Redação com Estadão

Atentado em Londres deixou 4 mortos – Foto: RTP

Por mais que Londres pareça normal num primeiro momento, com os metrôs e ônibus cheios de trabalhadores indo para seus afazeres, a chegada à região onde estão localizados o Parlamento e a Abadia de Westminster, o centro do poder da Inglaterra, revela que o cenário mudou. O acesso está completamente fechado. Nem carros nem pedestres podem se aproximar do local onde ocorreu ontem o ataque terrorista que matou cinco pessoas e feriu cerca de 40.

Uma estação antes de Westminster, o autofalante do metrô avisa que a entrada e a saída estão proibidas. Na frente da Abadia, jornalistas locais e de vários países procuram o melhor ângulo para suas câmeras fotográficas e de televisão. Vários repórteres estão espalhados pelo chão com blocos de anotação e laptops. E eles não param de chegar.

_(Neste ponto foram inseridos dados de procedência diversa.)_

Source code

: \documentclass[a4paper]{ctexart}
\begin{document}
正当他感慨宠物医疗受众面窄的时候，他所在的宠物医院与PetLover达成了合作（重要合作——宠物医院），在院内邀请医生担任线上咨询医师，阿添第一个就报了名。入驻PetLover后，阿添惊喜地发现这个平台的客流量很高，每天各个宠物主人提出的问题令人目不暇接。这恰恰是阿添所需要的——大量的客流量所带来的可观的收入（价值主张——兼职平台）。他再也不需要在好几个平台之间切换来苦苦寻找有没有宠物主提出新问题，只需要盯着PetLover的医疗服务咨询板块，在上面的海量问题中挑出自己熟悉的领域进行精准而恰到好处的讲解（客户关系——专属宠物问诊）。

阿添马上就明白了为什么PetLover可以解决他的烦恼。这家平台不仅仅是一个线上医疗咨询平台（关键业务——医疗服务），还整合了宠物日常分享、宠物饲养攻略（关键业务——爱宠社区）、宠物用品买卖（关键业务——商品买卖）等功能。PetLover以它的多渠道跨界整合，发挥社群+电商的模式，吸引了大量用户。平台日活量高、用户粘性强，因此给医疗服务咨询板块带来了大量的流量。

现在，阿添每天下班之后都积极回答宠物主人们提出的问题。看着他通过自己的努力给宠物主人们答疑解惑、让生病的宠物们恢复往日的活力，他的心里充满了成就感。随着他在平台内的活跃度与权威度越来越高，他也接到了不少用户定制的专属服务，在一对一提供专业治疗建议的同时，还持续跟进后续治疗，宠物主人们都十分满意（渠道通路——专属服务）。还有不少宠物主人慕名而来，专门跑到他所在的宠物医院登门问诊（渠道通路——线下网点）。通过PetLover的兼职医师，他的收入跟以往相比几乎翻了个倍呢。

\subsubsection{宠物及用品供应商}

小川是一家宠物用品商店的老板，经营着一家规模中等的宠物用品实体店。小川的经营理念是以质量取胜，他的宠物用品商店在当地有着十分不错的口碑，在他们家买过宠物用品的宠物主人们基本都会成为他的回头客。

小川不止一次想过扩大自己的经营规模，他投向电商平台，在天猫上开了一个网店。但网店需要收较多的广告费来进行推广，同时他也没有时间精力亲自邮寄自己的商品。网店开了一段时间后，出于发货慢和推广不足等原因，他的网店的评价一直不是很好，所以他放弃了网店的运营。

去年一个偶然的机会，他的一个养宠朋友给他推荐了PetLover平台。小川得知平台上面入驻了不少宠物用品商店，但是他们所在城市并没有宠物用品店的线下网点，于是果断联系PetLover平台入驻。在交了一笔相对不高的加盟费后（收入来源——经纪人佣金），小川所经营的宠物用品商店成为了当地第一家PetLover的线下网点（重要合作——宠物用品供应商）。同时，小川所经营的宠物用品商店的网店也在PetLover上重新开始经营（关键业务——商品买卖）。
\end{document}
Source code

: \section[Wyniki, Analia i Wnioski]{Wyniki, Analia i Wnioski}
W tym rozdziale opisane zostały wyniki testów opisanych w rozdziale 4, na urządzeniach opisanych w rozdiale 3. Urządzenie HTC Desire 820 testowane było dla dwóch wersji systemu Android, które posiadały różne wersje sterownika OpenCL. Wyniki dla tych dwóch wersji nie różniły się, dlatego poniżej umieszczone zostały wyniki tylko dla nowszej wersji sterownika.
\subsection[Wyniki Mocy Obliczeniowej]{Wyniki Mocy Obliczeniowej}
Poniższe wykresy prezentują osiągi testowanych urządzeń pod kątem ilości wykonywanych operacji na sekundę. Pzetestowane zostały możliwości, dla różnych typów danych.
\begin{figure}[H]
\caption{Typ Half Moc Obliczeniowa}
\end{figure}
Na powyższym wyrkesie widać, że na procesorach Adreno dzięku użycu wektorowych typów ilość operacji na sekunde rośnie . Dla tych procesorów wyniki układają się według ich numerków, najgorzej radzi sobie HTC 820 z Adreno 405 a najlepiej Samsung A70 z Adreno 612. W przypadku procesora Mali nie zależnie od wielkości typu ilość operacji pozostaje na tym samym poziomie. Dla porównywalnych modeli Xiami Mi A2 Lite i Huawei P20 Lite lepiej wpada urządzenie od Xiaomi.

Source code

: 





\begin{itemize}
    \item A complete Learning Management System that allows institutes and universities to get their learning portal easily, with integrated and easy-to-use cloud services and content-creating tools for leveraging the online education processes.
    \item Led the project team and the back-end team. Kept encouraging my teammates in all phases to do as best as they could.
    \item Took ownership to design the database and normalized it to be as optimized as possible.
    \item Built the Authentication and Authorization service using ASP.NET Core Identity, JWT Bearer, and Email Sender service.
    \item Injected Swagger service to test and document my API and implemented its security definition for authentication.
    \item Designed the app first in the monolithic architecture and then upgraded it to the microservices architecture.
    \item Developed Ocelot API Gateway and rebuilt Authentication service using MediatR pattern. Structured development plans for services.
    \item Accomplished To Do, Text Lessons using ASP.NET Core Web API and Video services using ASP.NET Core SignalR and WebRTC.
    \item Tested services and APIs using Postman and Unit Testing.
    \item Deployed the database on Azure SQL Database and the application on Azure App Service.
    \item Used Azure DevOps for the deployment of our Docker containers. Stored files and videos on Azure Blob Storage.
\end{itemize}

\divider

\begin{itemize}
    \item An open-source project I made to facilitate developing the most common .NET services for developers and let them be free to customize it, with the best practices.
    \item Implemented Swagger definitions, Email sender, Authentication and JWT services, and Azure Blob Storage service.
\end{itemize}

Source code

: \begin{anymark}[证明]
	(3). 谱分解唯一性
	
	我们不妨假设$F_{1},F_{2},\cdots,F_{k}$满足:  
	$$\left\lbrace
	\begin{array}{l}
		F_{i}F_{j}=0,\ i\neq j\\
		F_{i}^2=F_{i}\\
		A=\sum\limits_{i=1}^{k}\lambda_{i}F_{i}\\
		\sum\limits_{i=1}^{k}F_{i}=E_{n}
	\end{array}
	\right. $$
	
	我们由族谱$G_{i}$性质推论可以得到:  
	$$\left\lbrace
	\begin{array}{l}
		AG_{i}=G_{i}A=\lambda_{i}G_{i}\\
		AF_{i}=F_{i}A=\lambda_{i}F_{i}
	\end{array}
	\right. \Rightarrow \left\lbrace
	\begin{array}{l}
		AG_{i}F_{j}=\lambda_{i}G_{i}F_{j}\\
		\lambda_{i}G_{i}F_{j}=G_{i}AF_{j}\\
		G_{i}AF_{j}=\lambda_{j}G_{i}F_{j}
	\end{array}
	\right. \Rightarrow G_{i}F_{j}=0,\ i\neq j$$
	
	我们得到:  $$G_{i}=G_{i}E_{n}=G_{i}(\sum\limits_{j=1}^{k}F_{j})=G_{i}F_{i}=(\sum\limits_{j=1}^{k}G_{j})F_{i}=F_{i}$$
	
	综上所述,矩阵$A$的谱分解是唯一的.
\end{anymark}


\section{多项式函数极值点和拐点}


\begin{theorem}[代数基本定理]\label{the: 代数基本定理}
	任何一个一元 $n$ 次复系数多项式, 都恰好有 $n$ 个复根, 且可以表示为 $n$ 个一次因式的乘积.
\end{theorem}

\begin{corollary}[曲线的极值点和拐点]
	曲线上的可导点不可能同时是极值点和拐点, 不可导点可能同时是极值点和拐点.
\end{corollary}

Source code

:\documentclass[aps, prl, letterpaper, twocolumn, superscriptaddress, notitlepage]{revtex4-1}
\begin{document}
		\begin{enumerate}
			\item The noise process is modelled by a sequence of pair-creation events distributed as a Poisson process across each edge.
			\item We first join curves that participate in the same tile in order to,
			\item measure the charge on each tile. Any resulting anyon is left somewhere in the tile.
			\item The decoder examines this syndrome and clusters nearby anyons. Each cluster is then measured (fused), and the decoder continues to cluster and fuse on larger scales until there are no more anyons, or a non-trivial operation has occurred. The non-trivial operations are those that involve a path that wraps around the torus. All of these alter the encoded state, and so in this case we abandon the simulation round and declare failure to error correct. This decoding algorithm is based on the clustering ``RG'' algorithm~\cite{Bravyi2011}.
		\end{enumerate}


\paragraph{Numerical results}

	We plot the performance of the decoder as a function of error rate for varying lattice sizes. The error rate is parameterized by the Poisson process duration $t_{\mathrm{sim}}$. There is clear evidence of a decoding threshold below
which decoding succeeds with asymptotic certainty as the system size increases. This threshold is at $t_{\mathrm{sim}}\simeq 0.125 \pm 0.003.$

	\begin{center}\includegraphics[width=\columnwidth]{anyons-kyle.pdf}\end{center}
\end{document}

O relógio do Big Ben, que fica no prédio do Parlamento, funciona normalmente, mas o som de suas badaladas é abafado pelo barulho de helicópteros da polícia e de canais de comunicação que não param de sobrevoar a região. O tráfego aéreo segue normalmente. É possível ver vários aviões já voando baixo na região central em função da proximidade dos vários aeroportos da cidade.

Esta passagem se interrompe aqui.